When I worked in a prety large shop, we used Union Max and I used that for sim process but added a min of 10% base and up to 20%. It seemed that anything over 20% would dilute the opacity of the inks. If printing on white, no problem, but if printing and combining to create lets say a green fmo a blue and yellow, the yellow would be too thin and not make a good green and the blue would be week so the color would be off. I like (ONE INK) that can be manipulated as needed. Straight for solid printing and based out for halftone work. so thats why we kept with that. Adding up to 50% for anything can take away the strength and integrity of the ink. I've been told this by Union but that was about 10 years ago and they may have adjusted their formulation to accomodate.
I'm not even fond of an ultrasoft or even a Unimatch. It's comparably a Rutland M3 and those are (too thin) in my opinion as an artist trying to get specific colors and other effects, but they are popular.
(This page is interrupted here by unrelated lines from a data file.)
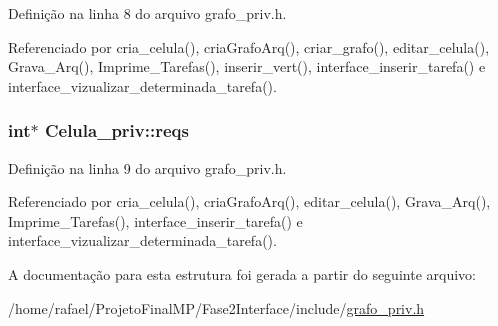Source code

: Definição na linha 8 do arquivo grafo\+\_\+priv.\+h.



Referenciado por cria\+\_\+celula(), cria\+Grafo\+Arq(), criar\+\_\+grafo(), editar\+\_\+celula(), Grava\+\_\+\+Arq(), Imprime\+\_\+\+Tarefas(), inserir\+\_\+vert(), interface\+\_\+inserir\+\_\+tarefa() e interface\+\_\+vizualizar\+\_\+determinada\+\_\+tarefa().

\hypertarget{structCelula__priv_ad54839cd4d96e78a58c226ab2e8d0579}{}
\subsubsection[{reqs}]{\setlength{\rightskip}{0pt plus 5cm}int$\ast$ Celula\+\_\+priv\+::reqs}\label{structCelula__priv_ad54839cd4d96e78a58c226ab2e8d0579}


Definição na linha 9 do arquivo grafo\+\_\+priv.\+h.



Referenciado por cria\+\_\+celula(), cria\+Grafo\+Arq(), editar\+\_\+celula(), Grava\+\_\+\+Arq(), Imprime\+\_\+\+Tarefas(), interface\+\_\+inserir\+\_\+tarefa() e interface\+\_\+vizualizar\+\_\+determinada\+\_\+tarefa().



A documentação para esta estrutura foi gerada a partir do seguinte arquivo\+:\begin{DoxyCompactItemize}
\item 
/home/rafael/\+Projeto\+Final\+M\+P/\+Fase2\+Interface/include/\hyperlink{grafo__priv_8h}{grafo\+\_\+priv.\+h}\end{DoxyCompactItemize}
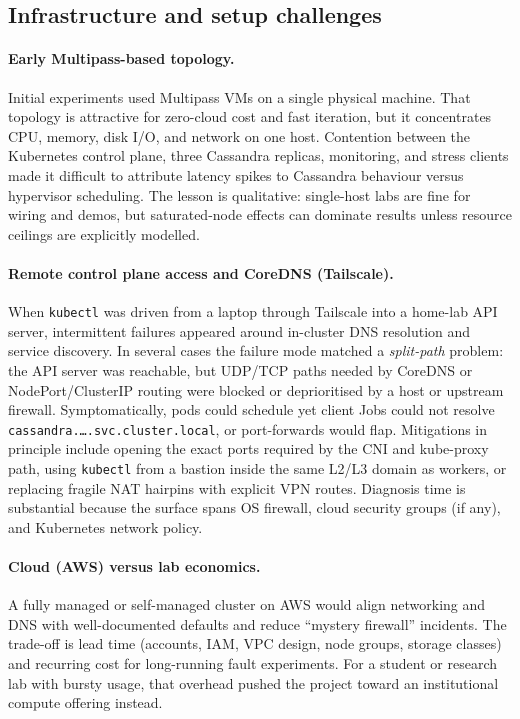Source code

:\documentclass[11pt,a4paper]{article}
\begin{document}
\subsection{Infrastructure and setup challenges}
\label{subsec:challenges-infra}

\paragraph{Early Multipass-based topology.}
Initial experiments used Multipass VMs on a single physical machine. That topology is attractive for zero-cloud cost and fast iteration, but it concentrates CPU, memory, disk I/O, and network on one host. Contention between the Kubernetes control plane, three Cassandra replicas, monitoring, and stress clients made it difficult to attribute latency spikes to Cassandra behaviour versus hypervisor scheduling. The lesson is qualitative: single-host labs are fine for wiring and demos, but saturated-node effects can dominate results unless resource ceilings are explicitly modelled.

\paragraph{Remote control plane access and CoreDNS (Tailscale).}
When \texttt{kubectl} was driven from a laptop through Tailscale into a home-lab API server, intermittent failures appeared around in-cluster DNS resolution and service discovery. In several cases the failure mode matched a \emph{split-path} problem: the API server was reachable, but UDP/TCP paths needed by CoreDNS or NodePort/ClusterIP routing were blocked or deprioritised by a host or upstream firewall. Symptomatically, pods could schedule yet client Jobs could not resolve \texttt{cassandra.\dots.svc.cluster.local}, or port-forwards would flap. Mitigations in principle include opening the exact ports required by the CNI and kube-proxy path, using \texttt{kubectl} from a bastion inside the same L2/L3 domain as workers, or replacing fragile NAT hairpins with explicit VPN routes. Diagnosis time is substantial because the surface spans OS firewall, cloud security groups (if any), and Kubernetes network policy.

\paragraph{Cloud (AWS) versus lab economics.}
A fully managed or self-managed cluster on AWS would align networking and DNS with well-documented defaults and reduce ``mystery firewall'' incidents. The trade-off is lead time (accounts, IAM, VPC design, node groups, storage classes) and recurring cost for long-running fault experiments. For a student or research lab with bursty usage, that overhead pushed the project toward an institutional compute offering instead.
\end{document}
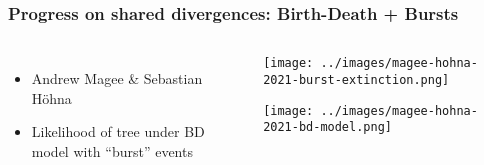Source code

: \begin{frame}[t]
    \frametitle{Progress on shared divergences: Birth-Death + Bursts}

    \begin{columns}

        \begin{minipage}[c][\frametextheight][c]{\columnwidth}
            \begin{itemize}
                \item Andrew Magee \& Sebastian H\"{o}hna
                \item Likelihood of tree under BD model with ``burst'' events
            \end{itemize}
        \end{minipage}


        \begin{minipage}[c][\frametextheight][t]{\columnwidth}
            \begin{center}
                \texttt{[image: ../images/magee-hohna-2021-burst-extinction.png]}

                \smallskip
                \texttt{[image: ../images/magee-hohna-2021-bd-model.png]}
            \end{center}
        \end{minipage}

    \end{columns}

\end{frame}
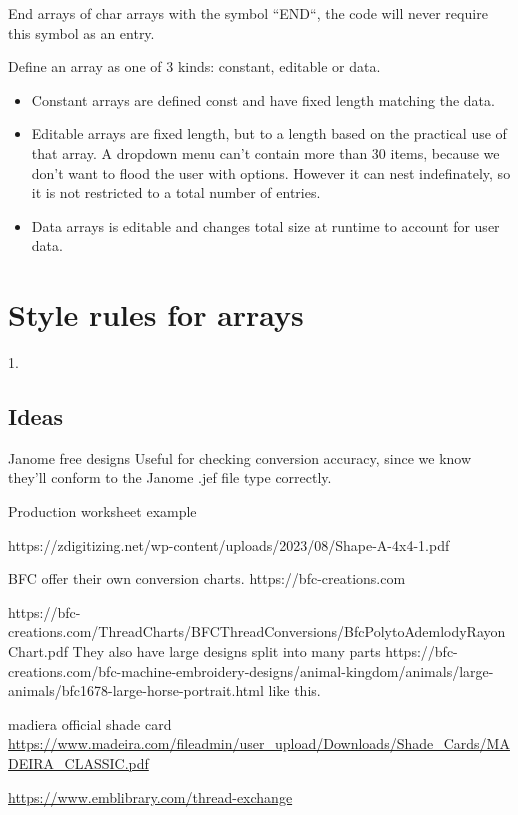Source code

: \documentclass[10pt]{report}
\begin{document}
End arrays of char arrays with the symbol ``END``, the code will never require
this symbol as an entry.

Define an array as one of 3 kinds: constant, editable or data.

\begin{itemize}
\item Constant arrays are defined const and have fixed length matching the data.
\item Editable arrays are fixed length, but to a length based on the practical use
  of that array. A dropdown menu can't contain more than 30 items, because we
  don't want to flood the user with options. However it can nest indefinately,
  so it is not restricted to a total number of entries.
\item Data arrays is editable and changes total size at runtime to account for user data.
\end{itemize}

\section{Style rules for arrays}

1.






\subsection{Ideas}

Janome free designs %
Useful for checking conversion accuracy, since we know they'll conform to the
Janome .jef file type correctly.

Production worksheet example

https://zdigitizing.net/wp-content/uploads/2023/08/Shape-A-4x4-1.pdf

BFC offer their own conversion charts.
https://bfc-creations.com

https://bfc-creations.com/ThreadCharts/BFCThreadConversions/BfcPolytoAdemlodyRayonChart.pdf
They also have large designs split into many parts
https://bfc-creations.com/bfc-machine-embroidery-designs/animal-kingdom/animals/large-animals/bfc1678-large-horse-portrait.html
like this.

madiera official shade card
\url{https://www.madeira.com/fileadmin/user_upload/Downloads/Shade_Cards/MADEIRA_CLASSIC.pdf}

\url{https://www.emblibrary.com/thread-exchange}
\end{document}
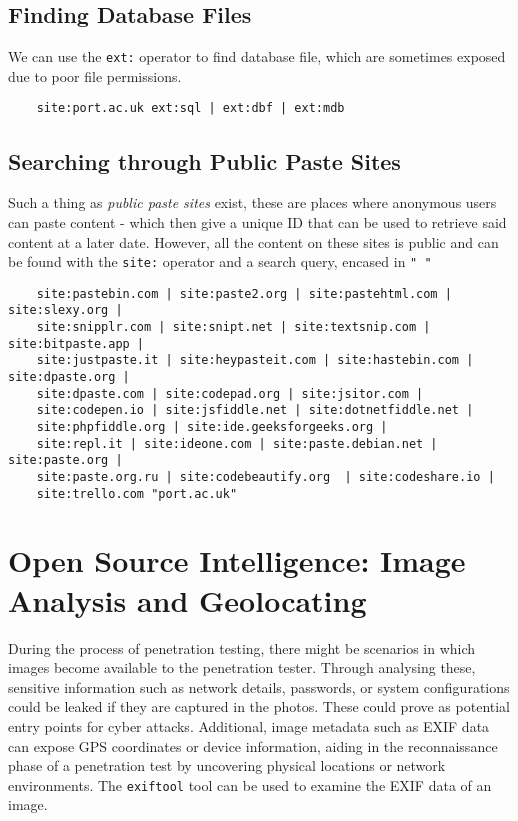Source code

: \subsection{Finding Database Files}
We can use the \verb|ext:| operator to find database file, which are sometimes exposed due to poor file permissions.
\begin{verbatim}
    site:port.ac.uk ext:sql | ext:dbf | ext:mdb
\end{verbatim}

\subsection{Searching through Public Paste Sites}
Such a thing as \textit{public paste sites} exist, these are places where anonymous users can paste content - which then give a unique ID that can be used to retrieve said content at a later date. However, all the content on these sites is public and can be found with the \verb|site:| operator and a search query, encased in \verb|" "|
\begin{verbatim}
    site:pastebin.com | site:paste2.org | site:pastehtml.com | site:slexy.org | 
    site:snipplr.com | site:snipt.net | site:textsnip.com | site:bitpaste.app | 
    site:justpaste.it | site:heypasteit.com | site:hastebin.com | site:dpaste.org | 
    site:dpaste.com | site:codepad.org | site:jsitor.com | 
    site:codepen.io | site:jsfiddle.net | site:dotnetfiddle.net | 
    site:phpfiddle.org | site:ide.geeksforgeeks.org | 
    site:repl.it | site:ideone.com | site:paste.debian.net | site:paste.org | 
    site:paste.org.ru | site:codebeautify.org  | site:codeshare.io | 
    site:trello.com "port.ac.uk"
\end{verbatim}

\section{Open Source Intelligence: Image Analysis and Geolocating}
During the process of penetration testing, there might be scenarios in which images become available to the penetration tester. Through analysing these, sensitive information such as network details, passwords, or system configurations could be leaked if they are captured in the photos. These could prove as potential entry points for cyber attacks. Additional, image metadata such as EXIF data can expose GPS coordinates or device information, aiding in the reconnaissance phase of a penetration test by uncovering physical locations or network environments. The \verb|exiftool| tool can be used to examine the EXIF data of an image. 
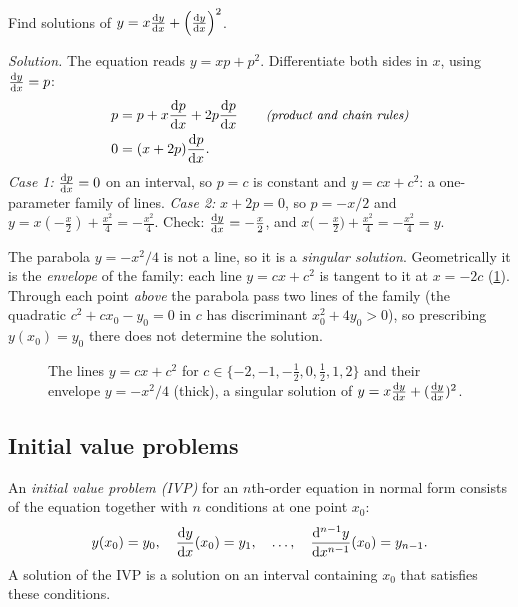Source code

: \begin{example}\label{ex:ch01-clairaut}
Find solutions of $y = x\der{y}{x} + \Bigl(\der{y}{x}\Bigr)^2$.

\emph{Solution.}  The equation reads $y = xp + p^2$.
Differentiate both sides in $x$, using $\der{y}{x} = p$:
\begin{align*}
  p &= p + x\der{p}{x} + 2p\der{p}{x} \why{product and chain rules}\\
  0 &= (x + 2p)\der{p}{x} .
\end{align*}
\emph{Case 1:} $\der{p}{x} = 0$ on an interval, so $p = c$ is constant and
$y = cx + c^2$: a one-parameter family of lines.
\emph{Case 2:} $x + 2p = 0$, so $p = -x/2$ and $y = x(-\tfrac{x}{2}) + \tfrac{x^2}{4}
= -\tfrac{x^2}{4}$. Check: $\der{y}{x} = -\tfrac{x}{2}$, and
$x\bigl(-\tfrac x2\bigr) + \tfrac{x^2}{4} = -\tfrac{x^2}{4} = y$. \checkmark

The parabola $y = -x^2/4$ is not a line, so it is a \emph{singular solution}.
Geometrically it is the \emph{envelope} of the family: each line
$y = cx + c^2$ is tangent to it at $x = -2c$ (\cref{fig:ch01-clairaut}). Through
each point \emph{above} the parabola pass two lines of the family (the
quadratic $c^2 + cx_0 - y_0 = 0$ in $c$ has discriminant $x_0^2 + 4y_0 > 0$),
so prescribing $y(x_0) = y_0$ there does not determine the solution.
\end{example}

\begin{figure}[ht]
  \centering
  
  \caption{The lines $y = cx + c^2$ for $c\in\{-2,-1,-\tfrac12,0,\tfrac12,1,2\}$
  and their envelope $y = -x^2/4$ (thick), a singular solution of
  $y = x\der{y}{x} + (\der{y}{x})^2$.}
  \label{fig:ch01-clairaut}
\end{figure}

\subsection{Initial value problems}

\begin{definition}\label{def:ch01-ivp}
An \emph{initial value problem (IVP)} for an $n$th-order equation in normal
form consists of the equation together with $n$ conditions at one point
$x_0$:
\[
  y(x_0) = y_0,\quad \der{y}{x}(x_0) = y_1,\quad\dots,\quad
  \dern{y}{x}{n-1}(x_0) = y_{n-1}.
\]
A solution of the IVP is a solution on an interval containing $x_0$ that
satisfies these conditions.
\end{definition}

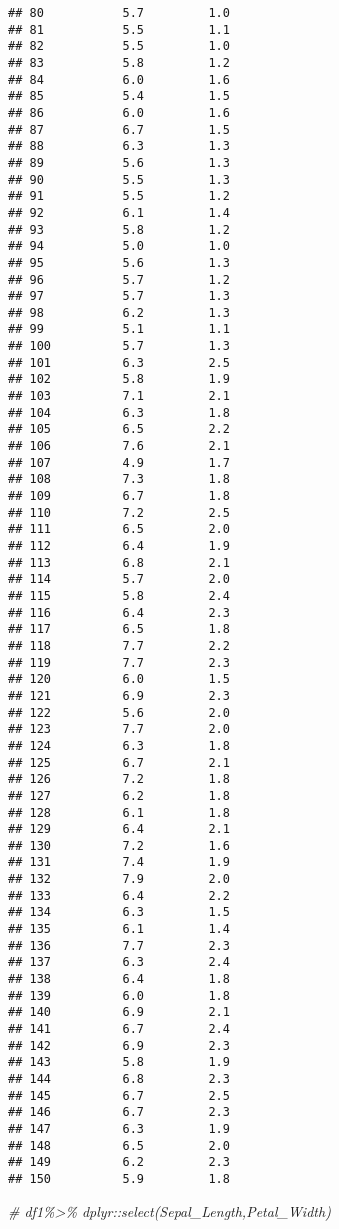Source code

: \documentclass[
]{article}
\newenvironment{Shaded}{\begin{snugshade}}{\end{snugshade}}
\newcommand{\CommentTok}[1]{\textcolor[rgb]{0.56,0.35,0.01}{\textit{#1}}}
\begin{document}
\begin{verbatim}
## 80           5.7         1.0
## 81           5.5         1.1
## 82           5.5         1.0
## 83           5.8         1.2
## 84           6.0         1.6
## 85           5.4         1.5
## 86           6.0         1.6
## 87           6.7         1.5
## 88           6.3         1.3
## 89           5.6         1.3
## 90           5.5         1.3
## 91           5.5         1.2
## 92           6.1         1.4
## 93           5.8         1.2
## 94           5.0         1.0
## 95           5.6         1.3
## 96           5.7         1.2
## 97           5.7         1.3
## 98           6.2         1.3
## 99           5.1         1.1
## 100          5.7         1.3
## 101          6.3         2.5
## 102          5.8         1.9
## 103          7.1         2.1
## 104          6.3         1.8
## 105          6.5         2.2
## 106          7.6         2.1
## 107          4.9         1.7
## 108          7.3         1.8
## 109          6.7         1.8
## 110          7.2         2.5
## 111          6.5         2.0
## 112          6.4         1.9
## 113          6.8         2.1
## 114          5.7         2.0
## 115          5.8         2.4
## 116          6.4         2.3
## 117          6.5         1.8
## 118          7.7         2.2
## 119          7.7         2.3
## 120          6.0         1.5
## 121          6.9         2.3
## 122          5.6         2.0
## 123          7.7         2.0
## 124          6.3         1.8
## 125          6.7         2.1
## 126          7.2         1.8
## 127          6.2         1.8
## 128          6.1         1.8
## 129          6.4         2.1
## 130          7.2         1.6
## 131          7.4         1.9
## 132          7.9         2.0
## 133          6.4         2.2
## 134          6.3         1.5
## 135          6.1         1.4
## 136          7.7         2.3
## 137          6.3         2.4
## 138          6.4         1.8
## 139          6.0         1.8
## 140          6.9         2.1
## 141          6.7         2.4
## 142          6.9         2.3
## 143          5.8         1.9
## 144          6.8         2.3
## 145          6.7         2.5
## 146          6.7         2.3
## 147          6.3         1.9
## 148          6.5         2.0
## 149          6.2         2.3
## 150          5.9         1.8
\end{verbatim}

\begin{Shaded}
\begin{Highlighting}[]
\CommentTok{\# df1\%\textgreater{}\% dplyr::select(Sepal\_Length,Petal\_Width)}
\end{Highlighting}
\end{Shaded}
\end{document}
I have seen the rise of very thin inks as a staple and to me, it effects your overall output and defines or changes how you handle production and can leave you handicapped. Just my thought.
Another thing I am agaisnt (apparently as an artist) is using big dots on left chest prints. When the back is 55lpi, I often request them to go 60-65 for the front on smaller images to increase more detail and decrease the dot size for better results.
My thought on your print issues is to add to what they have said and also point out another area. The low base white puts down a good heavy coverage of white ink. For me, ( it's too much). It's already a low mesh, so you should be able to get that in one print in most cases, but being on a manual, it's common. You can get there on a manul, but takes more experience and attention to your production like a science.
The top blue is on a 305 mesh with thin coverage of halftones. The two together seem to be unequally yoked, meaning, they are not a good match together. They can, but not in the best results.
Like the short, fat, bald guy and the tall skinny model. They can get married, but it takes a lot to get them together.
I can see this print like this. HUGE BASE WHITE and a little blue.
First problem I see, is the P/F/P/F/Blue.
For the ink you are using, I would just add in 20% clear base to thin it out just a little, but I may use a higher mesh like a 230 and then do the P/F/P/F/Print blue. This will be thinner than the last setup and still give you a bright white.